Caffeine is believed to be the world's most widely used psychoactive stimulant and if you've ever been stuck in a long queue at your local Starbucks, it would be difficult to argue. For many, daily caffeine intake, usually in the form of one or more cups of coffee, serves to increase alertness and mental acuity; however, the precise cellular and molecular mechanisms that mediate these effects are not clear.

Caffeine is an antagonist of the purinergic, G protein–coupled A1 adenosine receptor (A1R) and previous studies have suggested that inhibition of the A1Rs in the CA1 region of the hippocampus can induce an enhancement of long-term potentiation. However, it is the less well-characterized CA2 region that contains the highest concentrations of these adenosine-activated receptors and thus represents a potential target for caffeine. Similar to the adjacent CA1, the CA2 region receives specialized inputs from the CA3, which are known as Schaffer collaterals. Unlike those that project to the CA1, however, these inputs do not appear to exhibit activity-dependent potentiation, suggesting that, if caffeine does modulate synaptic plasticity, it would do so via a different mechanism.

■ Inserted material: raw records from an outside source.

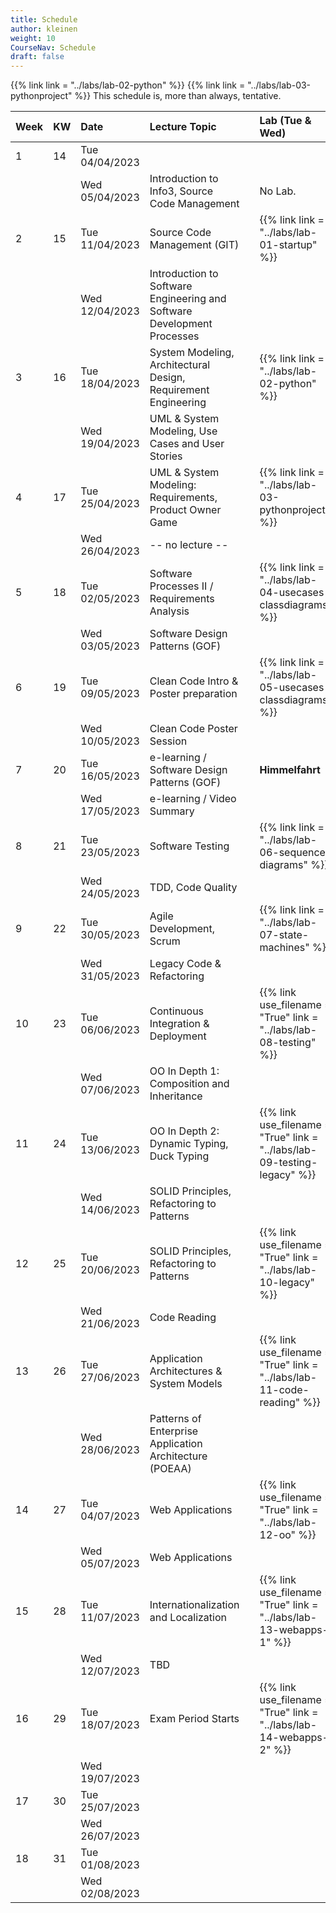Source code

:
 ```yaml
---
title: Schedule
author: kleinen
weight: 10
CourseNav: Schedule
draft: false
---
```


{{% link  link = "../labs/lab-02-python" %}} 
{{% link  link = "../labs/lab-03-pythonproject" %}}
This schedule is, more than always, tentative.

| Week | KW  | Date           | Lecture Topic                                                           |     | Lab (Tue & Wed)                                              |
| :--- | :-- | :------------- | :---------------------------------------------------------------------- | --- | :----------------------------------------------------------- |
| 1    | 14  | Tue 04/04/2023 |                                                                         |     |                                                              |
|      |     | Wed 05/04/2023 | Introduction to Info3, Source Code Management                           |     | No Lab.                                                      |
| 2    | 15  | Tue 11/04/2023 | Source Code Management (GIT)                                            |     | {{% link link = "../labs/lab-01-startup" %}}                 |
|      |     | Wed 12/04/2023 | Introduction to Software Engineering and Software Development Processes |     |                                                              |
| 3    | 16  | Tue 18/04/2023 | System Modeling, Architectural Design, Requirement Engineering          |     | {{% link  link = "../labs/lab-02-python" %}}                 |
|      |     | Wed 19/04/2023 | UML & System Modeling, Use Cases and User Stories                       |     |                                                              |
| 4    | 17  | Tue 25/04/2023 | UML & System Modeling: Requirements,  Product Owner Game                |     | {{% link  link = "../labs/lab-03-pythonproject" %}}          |
|      |     | Wed 26/04/2023 | -- no lecture --                                                        |     |                                                              |
| 5    | 18  | Tue 02/05/2023 | Software Processes  II / Requirements Analysis                          |     | {{% link  link = "../labs/lab-04-usecases-classdiagrams" %}} |
|      |     | Wed 03/05/2023 | Software Design Patterns (GOF)                                          |     |                                                              |
| 6    | 19  | Tue 09/05/2023 | Clean Code Intro &  Poster preparation                                  |     | {{% link  link = "../labs/lab-05-usecases-classdiagrams" %}} |
|      |     | Wed 10/05/2023 | Clean Code Poster Session                                               |     |                                                              |
| 7    | 20  | Tue 16/05/2023 | e-learning / Software Design Patterns (GOF)                             |     | **Himmelfahrt**                                              |
|      |     | Wed 17/05/2023 | e-learning / Video Summary                                              |     |                                                              |
| 8    | 21  | Tue 23/05/2023 | Software Testing                                                        |     | {{% link  link = "../labs/lab-06-sequence-diagrams" %}}      |
|      |     | Wed 24/05/2023 | TDD, Code Quality                                                       |     |                                                              |
| 9    | 22  | Tue 30/05/2023 | Agile Development, Scrum                                                |     | {{% link  link = "../labs/lab-07-state-machines" %}}         |
|      |     | Wed 31/05/2023 | Legacy Code & Refactoring                                               |     |                                                              |
| 10   | 23  | Tue 06/06/2023 | Continuous Integration & Deployment                                     |     | {{% link use_filename = "True" link = "../labs/lab-08-testing" %}}                |
|      |     | Wed 07/06/2023 | OO In Depth 1: Composition and Inheritance                              |     |                                                              |
| 11   | 24  | Tue 13/06/2023 | OO In Depth 2: Dynamic Typing, Duck Typing                              |     | {{% link use_filename = "True" link = "../labs/lab-09-testing-legacy" %}}         |
|      |     | Wed 14/06/2023 | SOLID Principles, Refactoring to Patterns                               |     |                                                              |
| 12   | 25  | Tue 20/06/2023 | SOLID Principles, Refactoring to Patterns                               |     | {{% link use_filename = "True" link = "../labs/lab-10-legacy" %}}                 |
|      |     | Wed 21/06/2023 | Code Reading                                                            |     |                                                              |
| 13   | 26  | Tue 27/06/2023 | Application Architectures &  System Models                 |     | {{% link use_filename = "True" link = "../labs/lab-11-code-reading" %}}           |
|      |     | Wed 28/06/2023 | Patterns of Enterprise Application Architecture (POEAA)                 |     |                                                              |
| 14   | 27  | Tue 04/07/2023 | Web Applications                                                        |     | {{% link use_filename = "True" link = "../labs/lab-12-oo" %}}                     |
|      |     | Wed 05/07/2023 | Web Applications                                                        |     |                                                              |
| 15   | 28  | Tue 11/07/2023 | Internationalization and Localization                                   |     | {{% link use_filename = "True" link = "../labs/lab-13-webapps-1" %}}              |
|      |     | Wed 12/07/2023 | TBD                                                                     |     |                                                              |
| 16   | 29  | Tue 18/07/2023 | Exam Period Starts                                                      |     | {{% link use_filename = "True" link = "../labs/lab-14-webapps-2" %}}              |
|      |     | Wed 19/07/2023 |                                                                         |     |                                                              |
| 17   | 30  | Tue 25/07/2023 |                                                                         |     |                                                              |
|      |     | Wed 26/07/2023 |                                                                         |     |                                                              |
| 18   | 31  | Tue 01/08/2023 |                                                                         |     |                                                              |
|      |     | Wed 02/08/2023 |                                                                         |     |                                                              |




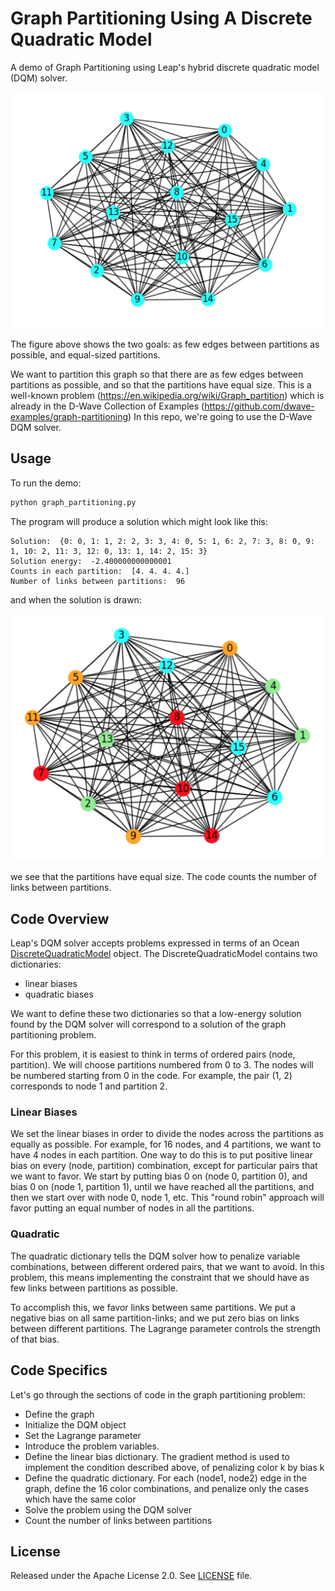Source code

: # Graph Partitioning Using A Discrete Quadratic Model

A demo of Graph Partitioning using Leap's hybrid discrete quadratic model (DQM) solver.

![Original Plot](readme_imgs/not_partition_yet.png)

The figure above shows the two goals: as few edges between partitions as 
possible, and equal-sized partitions.

We want to partition this graph so that there are as few edges between
partitions as possible, and so that the partitions have equal size.
This is a well-known problem (https://en.wikipedia.org/wiki/Graph_partition) which is already in the D-Wave Collection of Examples (https://github.com/dwave-examples/graph-partitioning) In this repo, we're going to use the D-Wave DQM 
solver.

## Usage

To run the demo:

```bash
python graph_partitioning.py
```

The program will produce a solution which might look like this:

```
Solution:  {0: 0, 1: 1, 2: 2, 3: 3, 4: 0, 5: 1, 6: 2, 7: 3, 8: 0, 9: 1, 10: 2, 11: 3, 12: 0, 13: 1, 14: 2, 15: 3}
Solution energy:  -2.400000000000001
Counts in each partition:  [4. 4. 4. 4.]
Number of links between partitions:  96
```

and when the solution is drawn:

![Partition Plot](readme_imgs/partition.png)

we see that the partitions have equal size. The code counts the number of links
between partitions.

## Code Overview
Leap's DQM solver accepts problems expressed in terms of an
Ocean [DiscreteQuadraticModel](https://docs.ocean.dwavesys.com/en/latest/docs_dimod/reference/dqm.html) object.
The DiscreteQuadraticModel contains two dictionaries:

* linear biases
* quadratic biases

We want to define these two dictionaries so that a low-energy solution found by the DQM solver will correspond to a solution of the graph partitioning problem.

For this problem, it is easiest to think in terms of ordered pairs (node, partition). We will choose partitions numbered from 0 to 3. The nodes will be numbered starting from 0 in the code. For example, the pair (1, 2) corresponds to node 1 and partition 2.

### Linear Biases

We set the linear biases in order to divide the nodes across the partitions
as equally as possible. For example, for 16 nodes, and 4 partitions, we want
to have 4 nodes in each partition. One way to do this is to put positive 
linear bias on every (node, partition) combination, except for particular
pairs that we want to favor. We start by putting bias 0 on 
(node 0, partition 0), and bias 0 on (node 1, partition 1), until we have
reached all the partitions, and then we start over with node 0, node 1, etc.
This "round robin" approach will favor putting an equal number of nodes
in all the partitions.

### Quadratic

The quadratic dictionary tells the DQM solver how to penalize variable 
combinations, between different ordered pairs, that we want to avoid. 
In this problem, this means implementing the constraint that we should have
as few links between partitions as possible.

To accomplish this, we favor links between same partitions. We put a 
negative bias on all same partition-links; and we put zero bias on links 
between different partitions. The Lagrange parameter controls the strength
of that bias.

## Code Specifics

Let's go through the sections of code in the graph partitioning problem:

* Define the graph
* Initialize the DQM object
* Set the Lagrange parameter
* Introduce the problem variables.
* Define the linear bias dictionary. The gradient method is used to implement the condition described above, of penalizing color k by bias k
* Define the quadratic dictionary. For each (node1, node2) edge in the graph, define the 16 color combinations, and penalize only the cases which have the same color
* Solve the problem using the DQM solver
* Count the number of links between partitions

## License

Released under the Apache License 2.0. See [LICENSE](LICENSE) file.
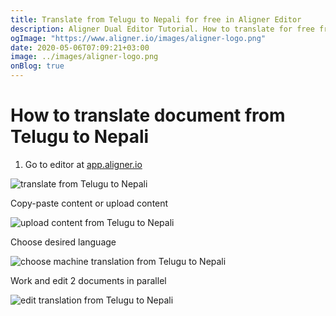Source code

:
```yaml
---
title: Translate from Telugu to Nepali for free in Aligner Editor
description: Aligner Dual Editor Tutorial. How to translate for free from Telugu to Nepali. Aligner is multilingual document management platform. 
ogImage: "https://www.aligner.io/images/aligner-logo.png"
date: 2020-05-06T07:09:21+03:00
image: ../images/aligner-logo.png
onBlog: true
---
```


# How to translate document from Telugu to Nepali

1. Go to editor at [app.aligner.io](https://app.aligner.io "Aligner App web page")

![translate from Telugu to Nepali](../aligner-blank-editor.png "translate from Telugu to Nepali")

Copy-paste content or upload content

![upload content from Telugu to Nepali](../aligner-uploaded-document.png "upload content from Telugu to Nepali")

Choose desired language

![choose machine translation from Telugu to Nepali](../aligner-language-dropdown.png "choose machine translation from Telugu to Nepali")

Work and edit 2 documents in parallel

![edit translation from Telugu to Nepali](../aligner-double-sitded-editor.png "edit translation from Telugu to Nepali")

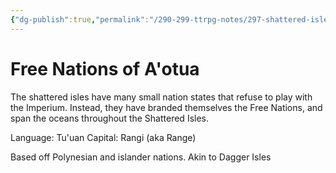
 ```yaml
---
{"dg-publish":true,"permalink":"/290-299-ttrpg-notes/297-shattered-isles/15-locations/15-10-nations/free-nations-of-a-otua/"}
---
```



# Free Nations of A'otua

The shattered isles have many small nation states that refuse to play with the Imperium. Instead, they have branded themselves the Free Nations, and span the oceans throughout the Shattered Isles.

Language: Tu'uan
Capital: Rangi (aka Range)

Based off Polynesian and islander nations.
Akin to Dagger Isles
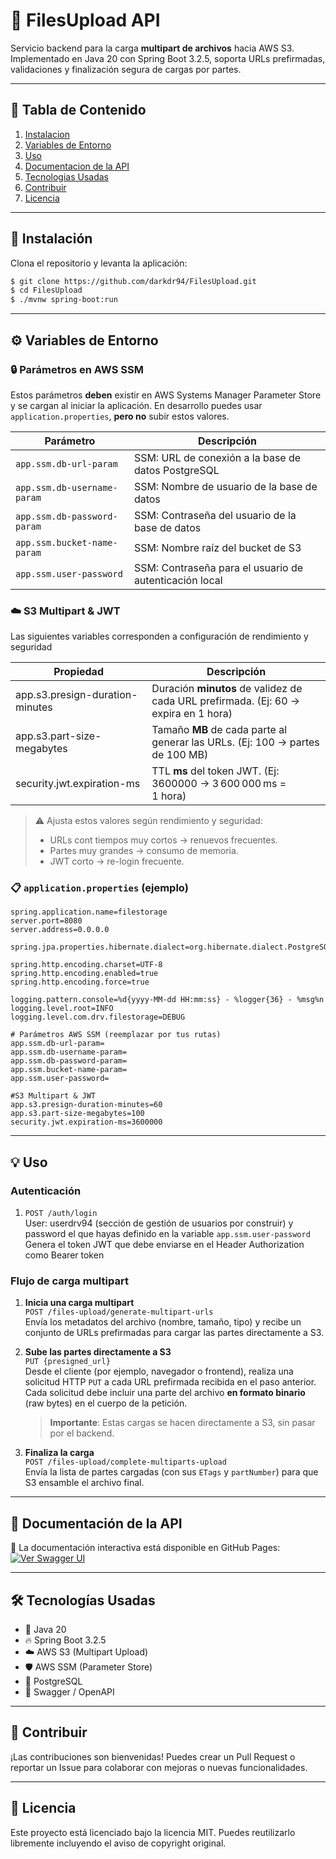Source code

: # 📂 FilesUpload API

Servicio backend para la carga **multipart de archivos** hacia AWS S3. Implementado en Java 20 con Spring Boot 3.2.5, soporta URLs prefirmadas, validaciones y finalización segura de cargas por partes.

---

## 📑 Tabla de Contenido

1. [Instalacion](#-instalación)
2. [Variables de Entorno](#-variables-de-entorno)
3. [Uso](#-uso)
4. [Documentacion de la API](#-documentacion-de-la-api)
5. [Tecnologias Usadas](#-tecnologías-usadas)
6. [Contribuir](#-contribuir)
7. [Licencia](#-licencia)

---

## 🚀 Instalación

Clona el repositorio y levanta la aplicación:

```bash
$ git clone https://github.com/darkdr94/FilesUpload.git
$ cd FilesUpload
$ ./mvnw spring-boot:run
```

---

## ⚙️ Variables de Entorno

### 🔒 Parámetros en AWS SSM

Estos parámetros **deben** existir en AWS Systems Manager Parameter Store y se cargan al iniciar la aplicación. En desarrollo puedes usar `application.properties`, **pero no** subir estos valores.

| Parámetro                   | Descripción                                            |
| --------------------------- | ------------------------------------------------------ |
| `app.ssm.db-url-param`      | SSM: URL de conexión a la base de datos PostgreSQL     |
| `app.ssm.db-username-param` | SSM: Nombre de usuario de la base de datos             |
| `app.ssm.db-password-param` | SSM: Contraseña del usuario de la base de datos        |
| `app.ssm.bucket-name-param` | SSM: Nombre raíz del bucket de S3                      |
| `app.ssm.user-password`     | SSM: Contraseña para el usuario de autenticación local |


### ☁️ S3 Multipart & JWT

Las siguientes variables corresponden a configuración de rendimiento y seguridad

| Propiedad                         | Descripción                                                                           |
| --------------------------------- | ------------------------------------------------------------------------------------- |
| app.s3.presign-duration-minutes | Duración **minutos** de validez de cada URL prefirmada. (Ej: 60 → expira en 1 hora) |
| app.s3.part-size-megabytes      | Tamaño **MB** de cada parte al generar las URLs. (Ej: 100 → partes de 100 MB)       |
| security.jwt.expiration-ms      | TTL **ms** del token JWT. (Ej: 3600000 → 3 600 000 ms = 1 hora)                     |

> ⚠️ Ajusta estos valores según rendimiento y seguridad:
>
> * URLs cont tiempos muy cortos → renuevos frecuentes.
> * Partes muy grandes → consumo de memoria.
> * JWT corto → re-login frecuente.


### 📋 `application.properties` (ejemplo)

```properties
spring.application.name=filestorage
server.port=8080
server.address=0.0.0.0

spring.jpa.properties.hibernate.dialect=org.hibernate.dialect.PostgreSQLDialect

spring.http.encoding.charset=UTF-8
spring.http.encoding.enabled=true
spring.http.encoding.force=true

logging.pattern.console=%d{yyyy-MM-dd HH:mm:ss} - %logger{36} - %msg%n
logging.level.root=INFO
logging.level.com.drv.filestorage=DEBUG

# Parámetros AWS SSM (reemplazar por tus rutas)
app.ssm.db-url-param=
app.ssm.db-username-param=
app.ssm.db-password-param=
app.ssm.bucket-name-param=
app.ssm.user-password=

#S3 Multipart & JWT
app.s3.presign-duration-minutes=60
app.s3.part-size-megabytes=100
security.jwt.expiration-ms=3600000
```

---

## 💡 Uso

### Autenticación
1. `POST /auth/login`  
   User: userdrv94 (sección de gestión de usuarios por construir) y password el que hayas definido en la variable `app.ssm.user-password`  
   Genera el token JWT que debe enviarse en el Header Authorization como Bearer token

### Flujo de carga multipart

1. **Inicia una carga multipart**  
   `POST /files-upload/generate-multipart-urls`  
   Envía los metadatos del archivo (nombre, tamaño, tipo) y recibe un conjunto de URLs prefirmadas para cargar las partes directamente a S3.

2. **Sube las partes directamente a S3**  
   `PUT {presigned_url}`  
   Desde el cliente (por ejemplo, navegador o frontend), realiza una solicitud HTTP `PUT` a cada URL prefirmada recibida en el paso anterior.  
   Cada solicitud debe incluir una parte del archivo **en formato binario** (raw bytes) en el cuerpo de la petición.  
   > **Importante**: Estas cargas se hacen directamente a S3, sin pasar por el backend.

3. **Finaliza la carga**  
   `POST /files-upload/complete-multiparts-upload`  
   Envía la lista de partes cargadas (con sus `ETags` y `partNumber`) para que S3 ensamble el archivo final.

---

## 📘 Documentación de la API

🔗 La documentación interactiva está disponible en GitHub Pages: [![Ver Swagger UI](https://img.shields.io/badge/Swagger-UI-green)](https://darkdr94.github.io/FilesUpload/)

---

## 🛠️ Tecnologías Usadas

* 🧠 Java 20
* 🔥 Spring Boot 3.2.5
* ☁️ AWS S3 (Multipart Upload)
* 🛡️ AWS SSM (Parameter Store)
* 📄 PostgreSQL
* 📜 Swagger / OpenAPI

---

## 🤝 Contribuir

¡Las contribuciones son bienvenidas!
Puedes crear un Pull Request o reportar un Issue para colaborar con mejoras o nuevas funcionalidades.

---

## 📍 Licencia

Este proyecto está licenciado bajo la licencia MIT.
Puedes reutilizarlo libremente incluyendo el aviso de copyright original.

In a Brief Communication on page 24, Simons and colleagues show that physiological doses of caffeine can selectively modulate synaptic transmission in the CA2 region of the hippocampus via a mechanism that is independent of the traditional NMDA/Ca2+-mediated plasticity.

The authors found that if they fed juvenile rats with physiological doses of caffeine and, 1 h later, recorded from hippocampal tissue slices, there was a significant increase in the amplitude of excitatory postsynaptic currents in the CA2, but not in the CA1, region and that this effect did not result from a change in neuronal excitability. They found the same effect when caffeine was added directly to naive hippocampal slices, further supporting the specificity of this effect. This change in synaptic responsiveness persisted for at least 3 h.

In the CA1 region, induction of long-term potentiation is dependent on NMDA receptor activation and consequent Ca2+-dependent signaling. However, the authors found that the A1R-mediated CA2 potentiation was not perturbed by a calcium chelator, an NMDA receptor antagonist or inhibitors of calcium signaling. Instead, this synaptic plasticity was potently blocked by the addition of pharmacological inhibitors of either adenylyl cyclase or protein kinase A, which is consistent with the fact that the A1Rs are known to be coupled to the adenylyl cyclase–modulating Gi/o proteins. In addition, blockade of the MAPK signaling pathway also appeared to mitigate the stabilization of the A1R-dependent plasticity, hinting at a more complex signaling mechanism governing the consolidation of this synaptic plasticity.

Although it remains unclear whether the burst of mental clarity you receive from your morning coffee is a direct result of caffeine inhibiting adenosine receptors in the CA2 region of the hippocampus, this report provides a good starting point to unravel the mechanisms by which caffeine stimulates the brain.